Public Sector Facilities Management Professionals – NOW IS THE TIME FOR CHANGE

Public Sector Facilities Management Professionals – NOW IS THE TIME FOR CHANGE.

The historically high levels of economic and environment waste associated with public sectors buildings and other forms of physical infrastructure are simply not sustainable.

Now is the time for public sector facilities management professional to reassert themselves as strategic partners with senior leadership and enablers of change management.

Solutions are now readily available to assure the efficient delivery of quality repair, renovation, and new builds.  These solutions require mastering change and associated leadership skills.

Public Sector Facilities Management Professionals need to focus upon change management to successfully address critical environmental and economic issues.

The evolving role of public sector facilities management professionals

While the role of public sector facilities management professionals is ever evolving, the rate of change must rapidly accelerate to avoid the looming economic and environmental cliff that we all know is in front of each and everyone of us.
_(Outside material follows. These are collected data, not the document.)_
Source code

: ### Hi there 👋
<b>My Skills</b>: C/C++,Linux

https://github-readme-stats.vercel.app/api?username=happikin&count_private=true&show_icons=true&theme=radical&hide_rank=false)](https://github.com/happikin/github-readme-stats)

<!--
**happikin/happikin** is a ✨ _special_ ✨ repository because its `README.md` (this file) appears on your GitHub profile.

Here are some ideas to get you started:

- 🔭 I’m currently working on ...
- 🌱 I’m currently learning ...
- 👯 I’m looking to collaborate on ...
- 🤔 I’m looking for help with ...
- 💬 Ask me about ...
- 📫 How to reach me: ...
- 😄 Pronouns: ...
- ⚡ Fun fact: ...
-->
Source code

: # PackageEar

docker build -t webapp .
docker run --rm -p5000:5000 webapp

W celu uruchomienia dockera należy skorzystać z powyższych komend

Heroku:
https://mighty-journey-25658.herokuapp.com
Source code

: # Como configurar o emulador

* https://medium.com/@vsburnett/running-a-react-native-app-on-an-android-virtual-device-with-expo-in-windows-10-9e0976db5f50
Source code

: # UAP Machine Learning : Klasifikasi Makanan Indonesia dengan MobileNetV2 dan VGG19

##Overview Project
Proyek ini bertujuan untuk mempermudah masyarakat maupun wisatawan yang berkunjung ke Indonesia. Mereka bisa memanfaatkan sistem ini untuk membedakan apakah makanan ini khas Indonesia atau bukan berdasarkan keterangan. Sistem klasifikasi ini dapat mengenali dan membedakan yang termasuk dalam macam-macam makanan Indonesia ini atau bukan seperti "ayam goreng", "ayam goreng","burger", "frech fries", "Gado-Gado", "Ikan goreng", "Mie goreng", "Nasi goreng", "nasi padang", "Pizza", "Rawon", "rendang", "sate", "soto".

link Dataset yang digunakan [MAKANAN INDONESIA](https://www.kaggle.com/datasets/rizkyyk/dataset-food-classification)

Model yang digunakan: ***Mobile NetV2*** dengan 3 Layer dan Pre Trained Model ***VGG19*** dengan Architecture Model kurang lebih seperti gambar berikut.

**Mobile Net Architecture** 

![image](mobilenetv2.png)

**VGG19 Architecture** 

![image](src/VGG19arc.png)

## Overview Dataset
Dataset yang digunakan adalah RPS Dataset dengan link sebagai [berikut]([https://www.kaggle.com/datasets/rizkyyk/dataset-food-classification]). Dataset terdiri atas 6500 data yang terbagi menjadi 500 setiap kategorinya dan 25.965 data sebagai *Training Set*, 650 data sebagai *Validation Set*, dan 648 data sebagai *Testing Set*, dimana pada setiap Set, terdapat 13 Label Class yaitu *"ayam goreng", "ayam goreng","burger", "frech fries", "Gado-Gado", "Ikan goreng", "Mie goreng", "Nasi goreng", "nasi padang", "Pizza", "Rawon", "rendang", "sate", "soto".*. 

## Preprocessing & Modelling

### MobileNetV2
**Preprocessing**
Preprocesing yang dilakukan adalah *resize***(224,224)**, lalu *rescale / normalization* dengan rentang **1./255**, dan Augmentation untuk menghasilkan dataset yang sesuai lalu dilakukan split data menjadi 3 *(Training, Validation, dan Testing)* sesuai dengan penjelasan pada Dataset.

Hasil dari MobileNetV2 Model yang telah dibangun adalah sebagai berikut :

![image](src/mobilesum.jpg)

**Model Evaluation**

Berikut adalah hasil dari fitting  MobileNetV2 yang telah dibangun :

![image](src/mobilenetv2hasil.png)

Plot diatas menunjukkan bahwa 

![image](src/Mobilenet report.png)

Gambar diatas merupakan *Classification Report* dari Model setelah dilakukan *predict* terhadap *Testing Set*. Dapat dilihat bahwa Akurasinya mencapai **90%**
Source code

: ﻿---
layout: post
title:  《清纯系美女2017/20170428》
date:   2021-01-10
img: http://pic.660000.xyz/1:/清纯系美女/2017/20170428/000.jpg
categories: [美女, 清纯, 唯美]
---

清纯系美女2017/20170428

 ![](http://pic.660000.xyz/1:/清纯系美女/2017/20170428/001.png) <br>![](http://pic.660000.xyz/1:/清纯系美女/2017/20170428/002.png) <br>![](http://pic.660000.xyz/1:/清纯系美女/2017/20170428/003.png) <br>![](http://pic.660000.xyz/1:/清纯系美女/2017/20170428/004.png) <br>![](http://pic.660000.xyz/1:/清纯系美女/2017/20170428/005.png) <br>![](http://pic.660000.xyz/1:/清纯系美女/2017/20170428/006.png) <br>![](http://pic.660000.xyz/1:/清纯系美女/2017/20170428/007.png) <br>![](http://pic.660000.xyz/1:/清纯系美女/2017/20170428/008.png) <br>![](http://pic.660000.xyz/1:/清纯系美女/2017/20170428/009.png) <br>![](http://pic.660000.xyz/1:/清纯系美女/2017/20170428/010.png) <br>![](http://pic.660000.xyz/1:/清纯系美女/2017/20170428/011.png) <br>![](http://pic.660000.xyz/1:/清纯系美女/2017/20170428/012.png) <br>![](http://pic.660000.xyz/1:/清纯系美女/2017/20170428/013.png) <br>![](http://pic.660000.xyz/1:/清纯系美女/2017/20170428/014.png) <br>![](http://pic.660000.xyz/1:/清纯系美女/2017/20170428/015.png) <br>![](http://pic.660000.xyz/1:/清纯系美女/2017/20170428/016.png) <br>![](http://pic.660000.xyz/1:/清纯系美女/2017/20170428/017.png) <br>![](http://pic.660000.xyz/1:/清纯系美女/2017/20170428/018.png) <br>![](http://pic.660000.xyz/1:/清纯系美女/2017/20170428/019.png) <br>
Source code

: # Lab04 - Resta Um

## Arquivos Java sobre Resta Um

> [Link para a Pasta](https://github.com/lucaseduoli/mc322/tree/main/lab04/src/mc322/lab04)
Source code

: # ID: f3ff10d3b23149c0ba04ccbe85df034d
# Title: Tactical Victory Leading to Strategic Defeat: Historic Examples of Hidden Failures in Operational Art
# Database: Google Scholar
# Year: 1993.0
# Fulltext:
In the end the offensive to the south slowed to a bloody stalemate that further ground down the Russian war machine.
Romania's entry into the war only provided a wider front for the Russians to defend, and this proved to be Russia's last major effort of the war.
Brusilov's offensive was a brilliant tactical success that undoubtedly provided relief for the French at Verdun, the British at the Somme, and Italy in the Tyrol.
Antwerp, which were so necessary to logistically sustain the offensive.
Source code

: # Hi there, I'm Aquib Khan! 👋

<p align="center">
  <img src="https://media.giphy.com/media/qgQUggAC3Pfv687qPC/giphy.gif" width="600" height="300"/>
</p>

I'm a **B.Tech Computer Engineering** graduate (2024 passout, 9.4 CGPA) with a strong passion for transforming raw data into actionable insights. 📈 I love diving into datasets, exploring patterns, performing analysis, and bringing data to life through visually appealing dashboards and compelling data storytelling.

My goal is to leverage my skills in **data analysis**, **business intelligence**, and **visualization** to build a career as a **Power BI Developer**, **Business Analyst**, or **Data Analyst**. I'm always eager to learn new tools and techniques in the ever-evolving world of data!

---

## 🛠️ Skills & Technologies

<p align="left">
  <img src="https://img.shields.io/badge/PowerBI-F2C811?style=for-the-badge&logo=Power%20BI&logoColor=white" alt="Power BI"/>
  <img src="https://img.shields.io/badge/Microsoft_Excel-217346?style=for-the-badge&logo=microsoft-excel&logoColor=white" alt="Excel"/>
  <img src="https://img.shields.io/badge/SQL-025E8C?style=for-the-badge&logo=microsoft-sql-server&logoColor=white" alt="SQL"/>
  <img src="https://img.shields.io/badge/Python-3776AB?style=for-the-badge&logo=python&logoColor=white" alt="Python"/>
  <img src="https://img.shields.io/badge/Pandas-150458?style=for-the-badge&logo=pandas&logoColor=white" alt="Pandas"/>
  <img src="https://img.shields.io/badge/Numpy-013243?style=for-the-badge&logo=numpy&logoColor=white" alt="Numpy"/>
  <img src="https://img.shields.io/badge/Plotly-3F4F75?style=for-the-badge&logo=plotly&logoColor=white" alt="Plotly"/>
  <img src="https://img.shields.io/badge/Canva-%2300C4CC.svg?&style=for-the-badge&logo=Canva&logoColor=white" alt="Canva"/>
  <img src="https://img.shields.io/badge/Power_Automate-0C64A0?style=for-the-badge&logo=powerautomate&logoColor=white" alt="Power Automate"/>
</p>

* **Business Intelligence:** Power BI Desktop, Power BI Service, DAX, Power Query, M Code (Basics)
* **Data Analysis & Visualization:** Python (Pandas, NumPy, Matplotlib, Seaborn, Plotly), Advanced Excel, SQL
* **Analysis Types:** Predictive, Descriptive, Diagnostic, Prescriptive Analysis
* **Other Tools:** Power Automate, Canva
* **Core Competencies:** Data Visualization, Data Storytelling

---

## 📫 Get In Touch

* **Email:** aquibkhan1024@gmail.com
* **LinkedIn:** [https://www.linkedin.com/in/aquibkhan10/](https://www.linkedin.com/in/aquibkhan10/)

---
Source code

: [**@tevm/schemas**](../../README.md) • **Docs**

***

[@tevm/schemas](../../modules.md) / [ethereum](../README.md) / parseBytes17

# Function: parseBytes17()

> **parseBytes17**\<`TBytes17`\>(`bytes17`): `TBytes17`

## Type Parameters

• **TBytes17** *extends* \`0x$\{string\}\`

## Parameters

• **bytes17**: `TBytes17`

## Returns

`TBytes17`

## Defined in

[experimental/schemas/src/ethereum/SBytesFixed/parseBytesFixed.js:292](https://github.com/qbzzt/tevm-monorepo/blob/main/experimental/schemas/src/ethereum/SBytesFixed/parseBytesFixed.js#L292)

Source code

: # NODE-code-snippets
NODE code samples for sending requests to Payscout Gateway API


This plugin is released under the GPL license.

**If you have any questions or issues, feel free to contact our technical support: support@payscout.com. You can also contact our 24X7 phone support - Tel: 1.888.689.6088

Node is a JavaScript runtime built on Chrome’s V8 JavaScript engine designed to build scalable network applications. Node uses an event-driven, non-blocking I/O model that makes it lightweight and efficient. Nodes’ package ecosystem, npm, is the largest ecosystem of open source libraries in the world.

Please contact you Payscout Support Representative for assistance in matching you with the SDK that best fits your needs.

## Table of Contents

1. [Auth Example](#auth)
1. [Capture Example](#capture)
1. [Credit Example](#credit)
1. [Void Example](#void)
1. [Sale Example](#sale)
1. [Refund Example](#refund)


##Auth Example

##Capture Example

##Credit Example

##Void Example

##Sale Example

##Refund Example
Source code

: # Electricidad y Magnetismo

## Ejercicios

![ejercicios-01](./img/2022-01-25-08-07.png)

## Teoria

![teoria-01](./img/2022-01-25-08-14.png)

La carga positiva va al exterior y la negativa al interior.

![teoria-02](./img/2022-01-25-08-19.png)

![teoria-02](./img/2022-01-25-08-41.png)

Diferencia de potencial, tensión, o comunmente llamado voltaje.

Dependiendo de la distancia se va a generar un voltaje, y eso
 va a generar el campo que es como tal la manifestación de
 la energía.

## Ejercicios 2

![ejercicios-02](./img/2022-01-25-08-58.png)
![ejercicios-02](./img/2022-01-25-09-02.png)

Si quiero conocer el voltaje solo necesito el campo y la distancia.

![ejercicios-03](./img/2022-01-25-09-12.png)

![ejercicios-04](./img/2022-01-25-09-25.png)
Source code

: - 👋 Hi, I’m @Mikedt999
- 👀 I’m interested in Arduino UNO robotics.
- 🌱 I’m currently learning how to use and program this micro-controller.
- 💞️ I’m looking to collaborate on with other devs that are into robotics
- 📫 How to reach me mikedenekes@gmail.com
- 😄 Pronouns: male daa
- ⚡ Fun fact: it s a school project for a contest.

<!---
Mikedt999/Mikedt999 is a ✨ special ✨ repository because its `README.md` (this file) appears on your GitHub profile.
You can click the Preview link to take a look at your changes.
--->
While many inexplicably continue to see technology as a savior, it can not to address the basic cause of waste….sector-wide failure to adopt robust lean processes and the associated lack of core information to enable better decision-making.  Simply throwing billions of dollars at construction or technology is equally foolhardy.

All the tools and support services are readily available to show people and organizations how to address facilities and physical infrastructure stewardship efficiently.   Senior leadership must  support requisite change, and garnering that support and commitment is the role of public sector facilities professionals.

Public sector FMers  must adapt robust LEAN process and tools to their organizations.  The typical crisis management and reactive nature of facilities management must be shifted toward long-term goals and responsibilities, and true strategic leadership.

The first steps

The first step, after determining what is required to align physical structures with the organizational mission, is the integration of planning, procurement, and project delivery activities.

This aspect is accomplished by the appropriate implementation of integrated project delivery (IPD) for large projects and LEAN job order contracting (for example the 4BT OpenJOC(TM) Framework), for repair, renovation, maintenance, sustainability, and minor new construction.

Again, senior leadership must take advantage of the previously missed opportunities to leverage the expertise of public sector facilities professions and private sector solutions providers.  Similarly, public sector FMers must engage in long-term, mutually beneficial relationships with their vendors/service providers.

In recent years, responsibilities and accountability of public sector facilities management professionals have come to the forefront and include:

  1. Financial visibility and transparency (only possible with the use of locally researched detailed construction cost data and LEAN processes)
  2. Compliance with federal, state, county, and local statutes
  3. Improving the efficiency of dollars spent .  More dollars spent on actual construction versus rework/change order, or administrative fees.